#### What the task asks
Say how many lines in the entries below have the word "strategy" in them, giving only the number.

Rendered images with source text:
[Start of Attachment]

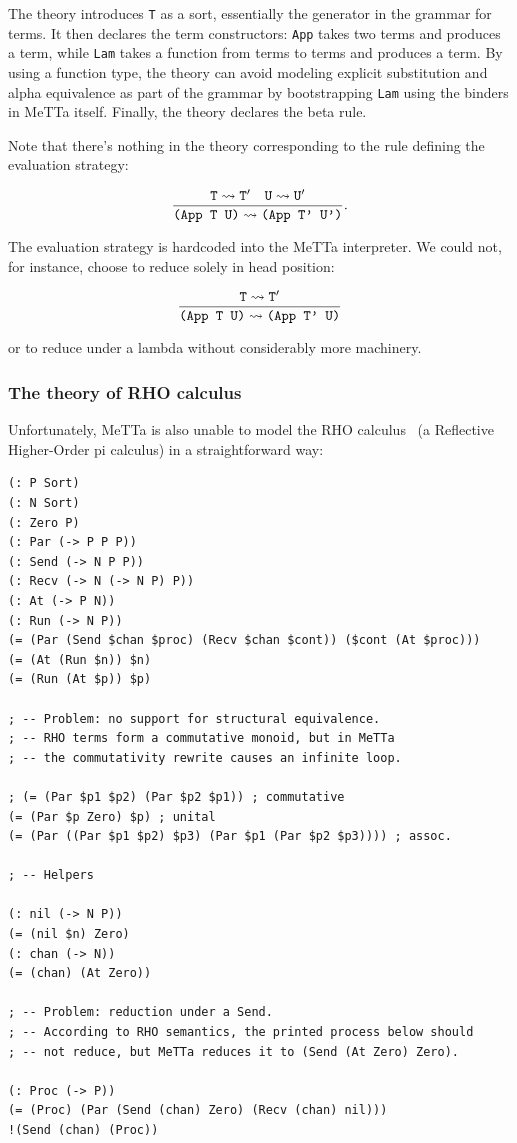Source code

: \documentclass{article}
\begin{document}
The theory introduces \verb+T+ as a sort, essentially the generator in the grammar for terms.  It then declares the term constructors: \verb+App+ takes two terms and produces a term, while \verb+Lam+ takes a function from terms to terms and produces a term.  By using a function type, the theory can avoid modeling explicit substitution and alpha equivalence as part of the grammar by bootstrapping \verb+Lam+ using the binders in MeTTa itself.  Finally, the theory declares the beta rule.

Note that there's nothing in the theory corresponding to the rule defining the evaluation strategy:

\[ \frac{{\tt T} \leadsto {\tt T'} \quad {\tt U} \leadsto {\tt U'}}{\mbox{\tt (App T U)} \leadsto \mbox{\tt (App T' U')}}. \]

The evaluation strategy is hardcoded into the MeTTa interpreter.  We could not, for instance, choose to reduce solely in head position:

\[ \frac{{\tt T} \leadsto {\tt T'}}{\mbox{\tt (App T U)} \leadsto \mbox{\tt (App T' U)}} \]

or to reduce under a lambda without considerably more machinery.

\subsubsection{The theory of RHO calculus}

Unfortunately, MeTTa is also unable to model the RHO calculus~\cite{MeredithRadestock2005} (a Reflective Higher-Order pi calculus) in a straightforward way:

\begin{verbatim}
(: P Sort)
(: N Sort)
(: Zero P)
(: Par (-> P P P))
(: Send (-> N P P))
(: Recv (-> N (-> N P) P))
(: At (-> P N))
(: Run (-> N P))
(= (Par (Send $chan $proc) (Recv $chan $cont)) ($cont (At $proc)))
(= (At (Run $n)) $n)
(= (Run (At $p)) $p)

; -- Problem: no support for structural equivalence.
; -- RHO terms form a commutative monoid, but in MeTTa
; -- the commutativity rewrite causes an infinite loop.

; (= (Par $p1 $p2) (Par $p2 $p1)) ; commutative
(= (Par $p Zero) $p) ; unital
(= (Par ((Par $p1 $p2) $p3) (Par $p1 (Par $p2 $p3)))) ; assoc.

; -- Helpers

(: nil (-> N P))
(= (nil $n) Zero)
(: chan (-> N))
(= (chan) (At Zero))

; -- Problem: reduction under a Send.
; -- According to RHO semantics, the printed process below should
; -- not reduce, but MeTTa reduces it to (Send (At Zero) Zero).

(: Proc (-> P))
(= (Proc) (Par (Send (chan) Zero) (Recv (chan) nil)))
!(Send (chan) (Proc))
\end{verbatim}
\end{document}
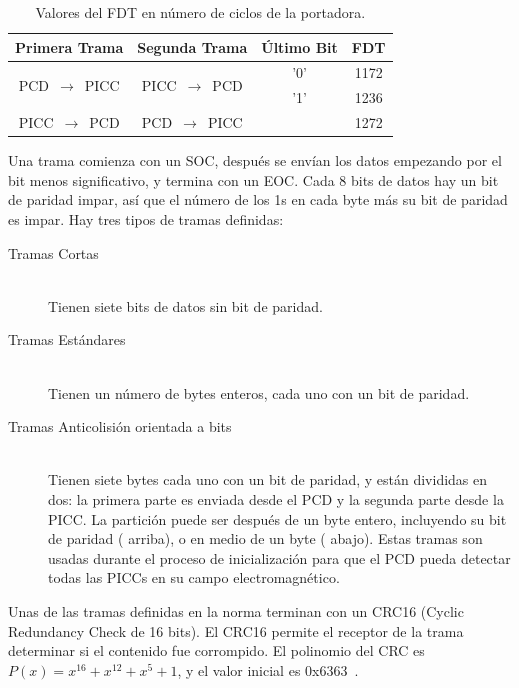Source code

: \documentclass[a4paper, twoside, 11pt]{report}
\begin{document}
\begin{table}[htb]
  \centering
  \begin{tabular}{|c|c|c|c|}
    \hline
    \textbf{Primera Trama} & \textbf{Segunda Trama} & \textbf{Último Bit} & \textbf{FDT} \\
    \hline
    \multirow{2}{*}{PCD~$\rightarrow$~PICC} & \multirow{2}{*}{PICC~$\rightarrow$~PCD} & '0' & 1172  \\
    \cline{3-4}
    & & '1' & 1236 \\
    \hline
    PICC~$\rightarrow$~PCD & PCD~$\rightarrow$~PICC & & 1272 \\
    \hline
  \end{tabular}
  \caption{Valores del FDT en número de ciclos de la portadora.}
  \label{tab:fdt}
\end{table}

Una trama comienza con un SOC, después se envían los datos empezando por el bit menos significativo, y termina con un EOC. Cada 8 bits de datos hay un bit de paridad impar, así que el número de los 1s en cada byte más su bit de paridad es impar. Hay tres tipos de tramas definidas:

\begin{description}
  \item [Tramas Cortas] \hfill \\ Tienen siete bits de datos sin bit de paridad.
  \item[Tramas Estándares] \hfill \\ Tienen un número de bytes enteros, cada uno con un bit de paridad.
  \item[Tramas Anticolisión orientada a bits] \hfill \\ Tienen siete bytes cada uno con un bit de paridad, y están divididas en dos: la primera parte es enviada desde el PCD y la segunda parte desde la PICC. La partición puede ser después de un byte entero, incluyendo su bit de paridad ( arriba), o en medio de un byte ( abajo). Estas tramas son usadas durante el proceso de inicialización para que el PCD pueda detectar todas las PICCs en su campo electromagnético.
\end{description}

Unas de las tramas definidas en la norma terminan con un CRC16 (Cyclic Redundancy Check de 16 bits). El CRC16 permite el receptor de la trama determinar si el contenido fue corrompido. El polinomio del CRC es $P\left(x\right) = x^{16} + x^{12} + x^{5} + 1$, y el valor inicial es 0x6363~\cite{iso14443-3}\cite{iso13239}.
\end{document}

[End of Attachment]
[Start of Attachment]

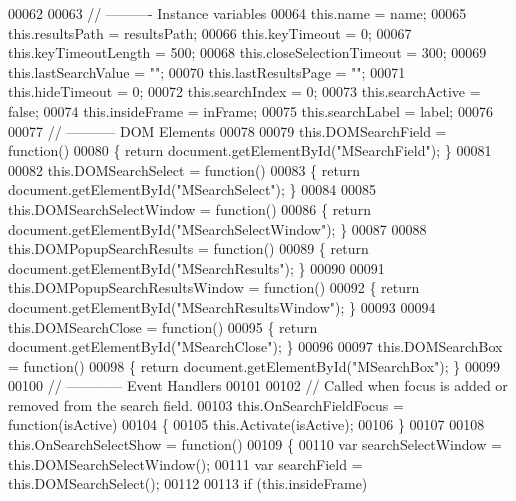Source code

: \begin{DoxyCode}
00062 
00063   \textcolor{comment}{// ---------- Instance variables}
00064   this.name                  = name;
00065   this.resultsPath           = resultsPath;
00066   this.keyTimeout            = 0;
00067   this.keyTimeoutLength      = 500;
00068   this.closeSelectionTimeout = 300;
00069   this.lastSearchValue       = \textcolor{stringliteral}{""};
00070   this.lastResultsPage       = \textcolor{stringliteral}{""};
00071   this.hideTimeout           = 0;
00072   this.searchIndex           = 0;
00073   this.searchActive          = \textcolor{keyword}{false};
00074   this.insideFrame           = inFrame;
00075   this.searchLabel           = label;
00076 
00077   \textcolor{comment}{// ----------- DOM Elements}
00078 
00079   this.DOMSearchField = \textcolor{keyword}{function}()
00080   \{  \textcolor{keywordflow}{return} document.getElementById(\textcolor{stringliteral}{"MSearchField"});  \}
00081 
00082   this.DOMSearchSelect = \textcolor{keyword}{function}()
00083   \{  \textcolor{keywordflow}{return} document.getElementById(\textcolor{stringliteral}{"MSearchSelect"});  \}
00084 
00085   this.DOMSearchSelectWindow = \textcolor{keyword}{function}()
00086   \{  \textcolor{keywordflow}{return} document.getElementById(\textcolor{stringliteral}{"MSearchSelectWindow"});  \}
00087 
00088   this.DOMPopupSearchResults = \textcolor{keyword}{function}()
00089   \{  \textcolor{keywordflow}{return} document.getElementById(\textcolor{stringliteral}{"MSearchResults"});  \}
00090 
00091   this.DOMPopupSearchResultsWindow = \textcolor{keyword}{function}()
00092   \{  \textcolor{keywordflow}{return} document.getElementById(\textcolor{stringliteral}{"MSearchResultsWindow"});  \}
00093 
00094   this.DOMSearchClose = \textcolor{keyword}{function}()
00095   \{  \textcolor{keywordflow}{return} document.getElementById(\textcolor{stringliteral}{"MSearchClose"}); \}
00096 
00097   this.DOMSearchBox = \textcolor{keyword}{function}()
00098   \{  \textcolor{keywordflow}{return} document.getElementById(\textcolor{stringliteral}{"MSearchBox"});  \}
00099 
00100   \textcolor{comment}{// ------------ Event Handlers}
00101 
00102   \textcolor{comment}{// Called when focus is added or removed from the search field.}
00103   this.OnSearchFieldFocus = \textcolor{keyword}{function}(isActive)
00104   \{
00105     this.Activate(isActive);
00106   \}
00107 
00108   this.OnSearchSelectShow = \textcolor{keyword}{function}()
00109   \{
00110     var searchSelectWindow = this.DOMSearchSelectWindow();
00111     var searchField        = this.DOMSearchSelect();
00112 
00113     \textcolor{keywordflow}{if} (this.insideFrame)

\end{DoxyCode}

[End of Attachment]

#### Reply to the task
2